Il tanto contestato REI ha dato quindi un primo, anche se parziale, segnale positivo: l’1,7 miliardi impegnato da tale misura ha stabilizzato i flussi e ha bloccato l’espansione che ormai durava da tre anni dell’indice di impoverimento della nostra popolazione.

Entrando nel dettaglio dell’indagine ISTAT, si registra che le famiglie più giovani (18-34 anni) hanno minore capacità di acquisto e minore tendenza al risparmio. Sono così classificate come “povere assolute” nel 10.4% dei casi. Quando invece il capo famiglia ha oltre 64 anni questo indice cala sensibilmente fino al 4.7%. Evidentemente l’effetto delle pensioni e il risparmio cumulato in una vita lavorativa permettono questa differenza tra le famiglie con dei genitori anziani e quelle con dei genitori più giovani.

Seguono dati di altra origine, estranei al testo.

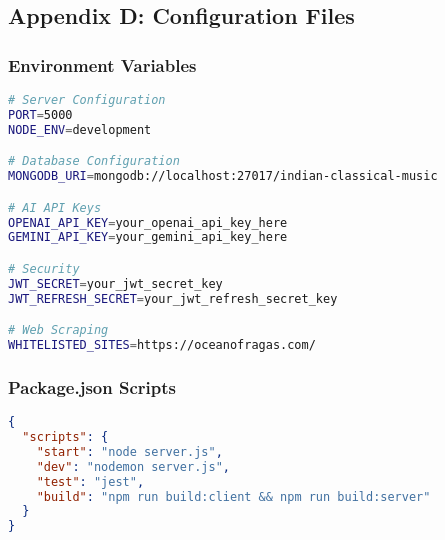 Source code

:\documentclass[12pt,a4paper]{article}
\begin{document}
\subsection{Appendix D: Configuration Files}

\subsubsection{Environment Variables}
\begin{lstlisting}[language=bash]
# Server Configuration
PORT=5000
NODE_ENV=development

# Database Configuration
MONGODB_URI=mongodb://localhost:27017/indian-classical-music

# AI API Keys
OPENAI_API_KEY=your_openai_api_key_here
GEMINI_API_KEY=your_gemini_api_key_here

# Security
JWT_SECRET=your_jwt_secret_key
JWT_REFRESH_SECRET=your_jwt_refresh_secret_key

# Web Scraping
WHITELISTED_SITES=https://oceanofragas.com/
\end{lstlisting}

\subsubsection{Package.json Scripts}
\begin{lstlisting}[language=JSON]
{
  "scripts": {
    "start": "node server.js",
    "dev": "nodemon server.js",
    "test": "jest",
    "build": "npm run build:client && npm run build:server"
  }
}
\end{lstlisting}
\end{document}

Il Meridione costituisce la parte più fragile del paese (9.6% contro il 5.3% del nord). L’ISTAT ci conferma che l’impoverimento della nostra società è un fenomeno trasversale che ha dei punti di maggiore rilevanza ma si spalma ormai su tutta la popolazione e ha una presenza anche nelle cosiddette aree più ricche dello stivale.

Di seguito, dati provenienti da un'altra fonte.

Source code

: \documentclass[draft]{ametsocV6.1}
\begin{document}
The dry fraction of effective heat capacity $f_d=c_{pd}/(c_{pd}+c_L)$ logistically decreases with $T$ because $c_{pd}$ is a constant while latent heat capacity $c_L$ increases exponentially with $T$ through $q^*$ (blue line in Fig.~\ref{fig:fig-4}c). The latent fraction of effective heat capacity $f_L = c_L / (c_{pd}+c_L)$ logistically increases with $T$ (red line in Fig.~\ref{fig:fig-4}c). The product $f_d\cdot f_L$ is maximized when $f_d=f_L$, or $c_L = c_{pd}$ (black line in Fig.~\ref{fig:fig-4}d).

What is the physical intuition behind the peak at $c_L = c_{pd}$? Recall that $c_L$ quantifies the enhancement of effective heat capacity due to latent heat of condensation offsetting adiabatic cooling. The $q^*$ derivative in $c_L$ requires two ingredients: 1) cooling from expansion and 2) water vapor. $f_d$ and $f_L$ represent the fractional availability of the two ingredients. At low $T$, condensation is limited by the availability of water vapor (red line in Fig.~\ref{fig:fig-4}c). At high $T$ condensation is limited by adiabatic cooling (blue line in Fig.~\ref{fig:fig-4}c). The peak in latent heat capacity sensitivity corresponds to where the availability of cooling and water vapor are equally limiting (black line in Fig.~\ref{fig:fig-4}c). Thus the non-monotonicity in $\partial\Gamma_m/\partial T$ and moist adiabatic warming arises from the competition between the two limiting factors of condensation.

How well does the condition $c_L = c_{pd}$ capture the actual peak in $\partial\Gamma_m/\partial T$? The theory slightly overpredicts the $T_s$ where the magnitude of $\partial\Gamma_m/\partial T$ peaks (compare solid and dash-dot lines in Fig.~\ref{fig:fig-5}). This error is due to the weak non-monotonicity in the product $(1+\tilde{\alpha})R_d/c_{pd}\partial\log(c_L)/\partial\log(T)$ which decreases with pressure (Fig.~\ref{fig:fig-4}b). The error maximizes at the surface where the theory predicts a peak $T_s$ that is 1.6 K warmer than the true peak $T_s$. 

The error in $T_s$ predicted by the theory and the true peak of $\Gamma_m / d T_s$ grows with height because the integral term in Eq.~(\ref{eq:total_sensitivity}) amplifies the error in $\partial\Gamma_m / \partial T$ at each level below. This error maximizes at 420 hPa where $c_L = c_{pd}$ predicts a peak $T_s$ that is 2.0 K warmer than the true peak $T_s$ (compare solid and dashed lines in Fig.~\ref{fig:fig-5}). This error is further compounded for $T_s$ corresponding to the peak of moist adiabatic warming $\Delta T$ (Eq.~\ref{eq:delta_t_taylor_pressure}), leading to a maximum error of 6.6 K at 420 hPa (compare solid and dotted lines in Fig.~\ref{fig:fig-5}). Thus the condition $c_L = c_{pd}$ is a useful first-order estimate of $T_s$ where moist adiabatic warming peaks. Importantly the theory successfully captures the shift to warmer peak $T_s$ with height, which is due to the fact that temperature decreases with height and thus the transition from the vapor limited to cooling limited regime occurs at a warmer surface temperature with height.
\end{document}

“Il peggioramento del nord è cominciato nel 2008 – ha scritto Massimo Baldini sul sito “Lavoce.info” – quando l’incidenza della povertà assoluta è più che raddoppiata in tutti i territori: al nord tra il 2007 e il 2018 è passata dal 3.1% al 5.8%; al sud dal 4.6% al 10%”.

Si sperava che la ripresa economica registrata nel biennio 2014-2015 potesse invertire il trend, ma nella realtà i numeri hanno continuato a peggiorare.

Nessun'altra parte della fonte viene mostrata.